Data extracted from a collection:
== Segment start ==

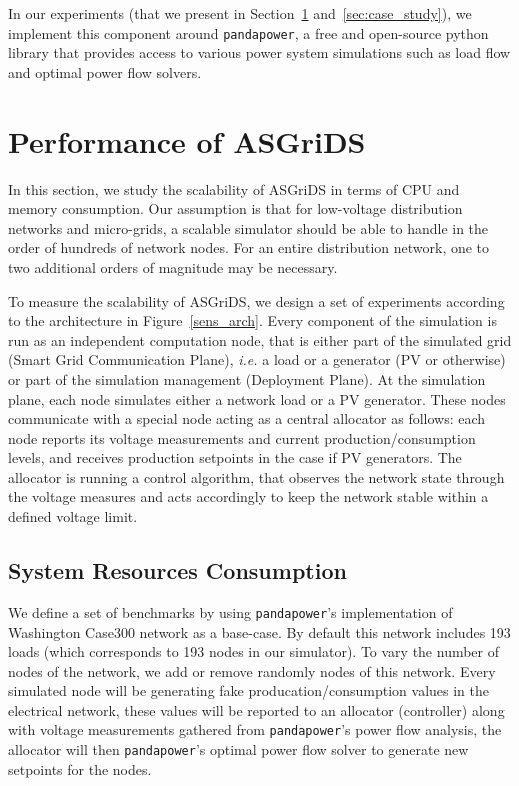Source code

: \documentclass[conference]{IEEEtran}
\begin{document}
In our experiments (that we present in Section~\ref{perf} and~\ref{sec:case_study}), we implement this component around \texttt{pandapower}, a free and open-source python library that provides access to various power system simulations such as load flow and optimal power flow solvers. 

\section{Performance of ASGriDS}\label{perf}

In this section, we study the scalability of ASGriDS in terms of CPU and memory consumption. Our assumption is that for low-voltage distribution networks and micro-grids, a scalable simulator should be able to handle in the order of hundreds of network nodes. For an entire distribution network, one to two additional orders of magnitude may be necessary. 

To measure the scalability of ASGriDS, we design a set of experiments according to the architecture in Figure~\ref{sens_arch}. Every component of the simulation is run as an independent computation node, that is either part of the simulated grid (Smart Grid Communication Plane), \emph{i.e.} a load or a generator (PV or otherwise) or part of the simulation management (Deployment Plane). At the simulation plane, each node simulates either a network load or a PV generator. These nodes communicate with a special node acting as a central allocator as follows: each node reports its voltage measurements and current production/consumption levels, and receives production setpoints in the case if PV generators. The allocator is running a control algorithm, that observes the network state through the voltage measures and acts accordingly to keep the network stable within a defined voltage limit.

\subsection{System Resources Consumption}

We define a set of benchmarks by using \texttt{pandapower}'s implementation of Washington Case300 network as a base-case. By default this network includes 193 loads (which corresponds to 193 nodes in our simulator). To vary the number of nodes of the network, we add or remove randomly nodes of this network. Every simulated node will be generating fake producation/consumption values in the electrical network, these values will be reported to an allocator (controller) along with voltage measurements gathered from \texttt{pandapower}'s power flow analysis, the allocator will then \texttt{pandapower}'s optimal power flow solver to generate new setpoints for the nodes. 
\end{document}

== Segment end ==

Required action:
Go through the entries above and copy every line containing "measurements".

Reply:
To measure the scalability of ASGriDS, we design a set of experiments according to the architecture in Figure~\ref{sens_arch}. Every component of the simulation is run as an independent computation node, that is either part of the simulated grid (Smart Grid Communication Plane), \emph{i.e.} a load or a generator (PV or otherwise) or part of the simulation management (Deployment Plane). At the simulation plane, each node simulates either a network load or a PV generator. These nodes communicate with a special node acting as a central allocator as follows: each node reports its voltage measurements and current production/consumption levels, and receives production setpoints in the case if PV generators. The allocator is running a control algorithm, that observes the network state through the voltage measures and acts accordingly to keep the network stable within a defined voltage limit.
We define a set of benchmarks by using \texttt{pandapower}'s implementation of Washington Case300 network as a base-case. By default this network includes 193 loads (which corresponds to 193 nodes in our simulator). To vary the number of nodes of the network, we add or remove randomly nodes of this network. Every simulated node will be generating fake producation/consumption values in the electrical network, these values will be reported to an allocator (controller) along with voltage measurements gathered from \texttt{pandapower}'s power flow analysis, the allocator will then \texttt{pandapower}'s optimal power flow solver to generate new setpoints for the nodes. 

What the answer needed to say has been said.